I paused, crouched by my sleeping bag. I’d been ready to slide it away from him so I wouldn’t forget when I first woke up in the morning.

But our eyes met, and for a moment I hoped he’d say something or open his sleeping bag in invitation. We’d had fights before, and reconciling kisses were always sweet. Instead, he gave a slight nod—acknowledgment of my return—and closed his eyes.

Heart still aching, I dragged my sleeping bag away from his, crawled inside, and stared into the darkness until morning.

When the sun rose, we left the cave and headed north.

To where dragons lived.

15 SOLITUDE

THERE WAS NO music for a long time. Not from Sam or the sylph, and not from the woods that shielded us from the bitter wind. The farther we traveled, the closer and taller the trees seemed, as if they held secrets between their branches and guarded them fiercely. With few small mammals in the underbrush and even fewer birds calling in the trees, the world began to look very lonely.

My boots crunched paths on the ice-crusted ground. The crackle was sharp and startling, but the others never glanced back.

Our progress was abysmal. After two and a half weeks, we were barely halfway to our destination, though we’d had to pause for a few days after eating something that shouldn’t have been eaten. Still, we should have been farther.

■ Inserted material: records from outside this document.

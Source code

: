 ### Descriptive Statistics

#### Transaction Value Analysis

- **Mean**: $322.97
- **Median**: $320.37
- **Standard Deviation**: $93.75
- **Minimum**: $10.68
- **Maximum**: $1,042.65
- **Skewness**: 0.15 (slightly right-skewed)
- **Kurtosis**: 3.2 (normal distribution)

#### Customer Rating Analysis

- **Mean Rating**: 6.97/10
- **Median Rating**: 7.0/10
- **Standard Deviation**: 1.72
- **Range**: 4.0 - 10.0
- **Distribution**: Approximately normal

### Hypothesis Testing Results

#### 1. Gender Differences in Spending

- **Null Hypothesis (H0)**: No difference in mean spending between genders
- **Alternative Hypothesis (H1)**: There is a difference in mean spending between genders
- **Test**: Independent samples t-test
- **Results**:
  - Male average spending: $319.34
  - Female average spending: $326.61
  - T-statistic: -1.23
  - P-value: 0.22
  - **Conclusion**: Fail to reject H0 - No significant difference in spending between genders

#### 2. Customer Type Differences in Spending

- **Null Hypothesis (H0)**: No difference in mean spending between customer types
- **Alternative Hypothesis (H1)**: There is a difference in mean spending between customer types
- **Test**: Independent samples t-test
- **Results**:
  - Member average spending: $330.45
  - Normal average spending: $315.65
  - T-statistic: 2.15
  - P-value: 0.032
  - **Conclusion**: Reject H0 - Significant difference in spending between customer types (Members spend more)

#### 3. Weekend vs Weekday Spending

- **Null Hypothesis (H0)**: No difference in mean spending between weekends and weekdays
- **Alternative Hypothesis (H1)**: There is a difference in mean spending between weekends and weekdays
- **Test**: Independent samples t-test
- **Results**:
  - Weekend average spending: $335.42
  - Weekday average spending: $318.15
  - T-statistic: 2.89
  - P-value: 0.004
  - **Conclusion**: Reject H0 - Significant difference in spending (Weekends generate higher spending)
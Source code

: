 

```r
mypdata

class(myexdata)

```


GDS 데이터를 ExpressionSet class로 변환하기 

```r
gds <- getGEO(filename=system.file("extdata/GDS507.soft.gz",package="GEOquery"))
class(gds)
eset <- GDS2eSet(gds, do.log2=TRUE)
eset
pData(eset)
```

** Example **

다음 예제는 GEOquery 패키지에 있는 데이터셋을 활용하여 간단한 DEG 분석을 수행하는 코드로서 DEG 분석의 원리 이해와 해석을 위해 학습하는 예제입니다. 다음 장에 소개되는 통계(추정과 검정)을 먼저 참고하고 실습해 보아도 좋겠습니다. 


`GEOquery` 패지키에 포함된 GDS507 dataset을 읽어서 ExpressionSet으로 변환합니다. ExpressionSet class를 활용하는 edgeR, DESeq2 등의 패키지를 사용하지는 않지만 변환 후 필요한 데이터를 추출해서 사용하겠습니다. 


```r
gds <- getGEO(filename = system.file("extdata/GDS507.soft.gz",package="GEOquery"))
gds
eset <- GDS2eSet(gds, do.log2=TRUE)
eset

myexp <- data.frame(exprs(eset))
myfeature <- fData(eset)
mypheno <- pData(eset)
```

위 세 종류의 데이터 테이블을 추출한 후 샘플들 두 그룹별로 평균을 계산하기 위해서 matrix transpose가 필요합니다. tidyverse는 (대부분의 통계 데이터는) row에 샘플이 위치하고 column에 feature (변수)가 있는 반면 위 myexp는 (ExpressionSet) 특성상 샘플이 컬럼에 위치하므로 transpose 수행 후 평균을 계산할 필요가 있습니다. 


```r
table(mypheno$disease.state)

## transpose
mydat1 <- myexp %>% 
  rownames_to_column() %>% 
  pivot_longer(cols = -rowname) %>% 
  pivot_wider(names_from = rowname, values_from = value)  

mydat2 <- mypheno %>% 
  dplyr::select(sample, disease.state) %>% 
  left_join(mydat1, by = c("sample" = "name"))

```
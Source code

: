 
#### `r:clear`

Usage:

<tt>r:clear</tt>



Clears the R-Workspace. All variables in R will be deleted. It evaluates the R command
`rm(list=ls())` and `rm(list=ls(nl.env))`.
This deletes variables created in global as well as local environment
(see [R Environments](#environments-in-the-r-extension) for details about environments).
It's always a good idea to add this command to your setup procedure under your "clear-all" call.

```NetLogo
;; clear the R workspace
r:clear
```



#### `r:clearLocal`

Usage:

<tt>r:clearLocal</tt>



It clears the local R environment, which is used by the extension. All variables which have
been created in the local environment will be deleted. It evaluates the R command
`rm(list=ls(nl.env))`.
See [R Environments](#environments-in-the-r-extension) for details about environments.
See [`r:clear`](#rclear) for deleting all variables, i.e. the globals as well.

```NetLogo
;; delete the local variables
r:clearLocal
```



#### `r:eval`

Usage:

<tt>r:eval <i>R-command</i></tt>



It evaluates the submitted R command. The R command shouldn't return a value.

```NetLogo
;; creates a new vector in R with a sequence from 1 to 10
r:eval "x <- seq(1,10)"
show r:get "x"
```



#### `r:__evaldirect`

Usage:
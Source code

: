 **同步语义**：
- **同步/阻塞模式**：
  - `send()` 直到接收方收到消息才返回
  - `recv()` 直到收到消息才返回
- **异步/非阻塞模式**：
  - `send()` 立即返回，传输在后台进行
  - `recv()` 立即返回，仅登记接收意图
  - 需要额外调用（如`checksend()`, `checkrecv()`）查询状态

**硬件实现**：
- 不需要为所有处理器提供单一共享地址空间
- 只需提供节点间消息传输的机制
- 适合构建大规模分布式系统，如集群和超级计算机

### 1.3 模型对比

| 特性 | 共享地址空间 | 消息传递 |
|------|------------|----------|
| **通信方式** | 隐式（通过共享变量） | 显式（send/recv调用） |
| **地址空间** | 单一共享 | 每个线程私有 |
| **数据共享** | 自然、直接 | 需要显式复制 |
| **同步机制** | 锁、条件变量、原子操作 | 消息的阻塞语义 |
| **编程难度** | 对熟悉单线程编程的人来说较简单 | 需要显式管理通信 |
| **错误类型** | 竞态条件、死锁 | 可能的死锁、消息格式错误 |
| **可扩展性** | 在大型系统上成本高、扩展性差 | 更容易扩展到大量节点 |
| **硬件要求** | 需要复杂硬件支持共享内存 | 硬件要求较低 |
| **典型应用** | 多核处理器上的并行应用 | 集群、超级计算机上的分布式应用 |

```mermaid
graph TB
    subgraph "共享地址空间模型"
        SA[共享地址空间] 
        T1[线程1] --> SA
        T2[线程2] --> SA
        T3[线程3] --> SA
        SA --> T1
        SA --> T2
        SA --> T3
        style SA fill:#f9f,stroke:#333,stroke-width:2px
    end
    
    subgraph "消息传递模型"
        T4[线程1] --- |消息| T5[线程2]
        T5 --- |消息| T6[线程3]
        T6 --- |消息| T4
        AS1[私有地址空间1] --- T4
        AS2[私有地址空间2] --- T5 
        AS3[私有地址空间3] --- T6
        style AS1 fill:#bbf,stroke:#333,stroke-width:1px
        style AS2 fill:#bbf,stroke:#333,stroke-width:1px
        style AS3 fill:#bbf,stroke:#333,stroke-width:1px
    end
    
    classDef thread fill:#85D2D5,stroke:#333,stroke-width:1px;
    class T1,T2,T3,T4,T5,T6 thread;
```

It was the most miserable time of my life, relieved only by evening SED calls with Sarit.

Outside the tent, I listened to Sarit tell me about the curfews and who’d been imprisoned for resisting Deborl or expressing concern about newsouls.

“It was Emil this time,” she said.

“The Soul Teller from Anid’s birth?”

“Yes.” She sighed, and it sounded like she was trying not to cry. “Everyone is so afraid here. With the earthquakes and storms, people are terrified.”

I knew. She said the same thing every day.

“Armande said to tell you hello, and that he hopes you’re eating enough. He keeps saying he should have gone with you to make sure you’re properly fed.”

“I wish you were both here.” Except I didn’t want them to be angry with me, too. I hadn’t told Sarit the secret I’d revealed, only that they knew something and it had changed everything. She did know where we were heading, though.

“How are things going with you?”

“Sam still mostly talks to Whit.”

“And Stef?”

“Still upset with me.” I closed my eyes as snow began to fall. “They aren’t mean to me. They don’t ignore me. But they’re all different toward me.”

“Are you being different toward them, now that they know?”

I shrugged, even though she couldn’t see it.

“I’ll take your silence as a yes.” Sarit sighed. “You can’t expect things not to change. Give them time to adjust.”

“You’re right.”

“Of course I am.”

“But Sam—”

“You know what you’re asking of him. It’s probably taking everything he’s got just to keep functioning. You remember how he was after the market attack last year. This is worse than that.” Her voice crackled as the SED signal grew weaker. “I know this must be hard, especially after the way Li treated you, but they don’t mean the silence the same way she did. Why don’t you try talking to them?”

“About what? The longer we go like this, the more awkward it gets.”

“Music? Food? How much you hate the cold? I don’t know, Ana. They’re just as miserable as you are. Don’t wait for them to be friendly with you first. But if you won’t take action, I can’t help you.” Something crashed in the background, and she swore. “Sorry, Ana. Armande needs me. Earthquake.” She clicked off before I could say good-bye.

I sat outside, watching snow gather on my mittens and SED.

Our goal wasn’t the dragons’ land, exactly. The library had information on dragons and their habitat, of course, so we knew roughly where they lived, but I didn’t need to go quite that far north.

In his previous lifetime, Sam had come across an immense white wall, like Heart’s city wall. There, dragons had discovered him and killed him.

That was my goal, because we knew dragons patrolled that area, and there was built-in shelter on one side. At first, I’d been afraid I would have to ask Sam to remember details about his trip north, or that I’d have to see if he’d recorded any details in a diary—and if that diary had been scanned into the library’s digital archives—but the sylph ended up saving me again.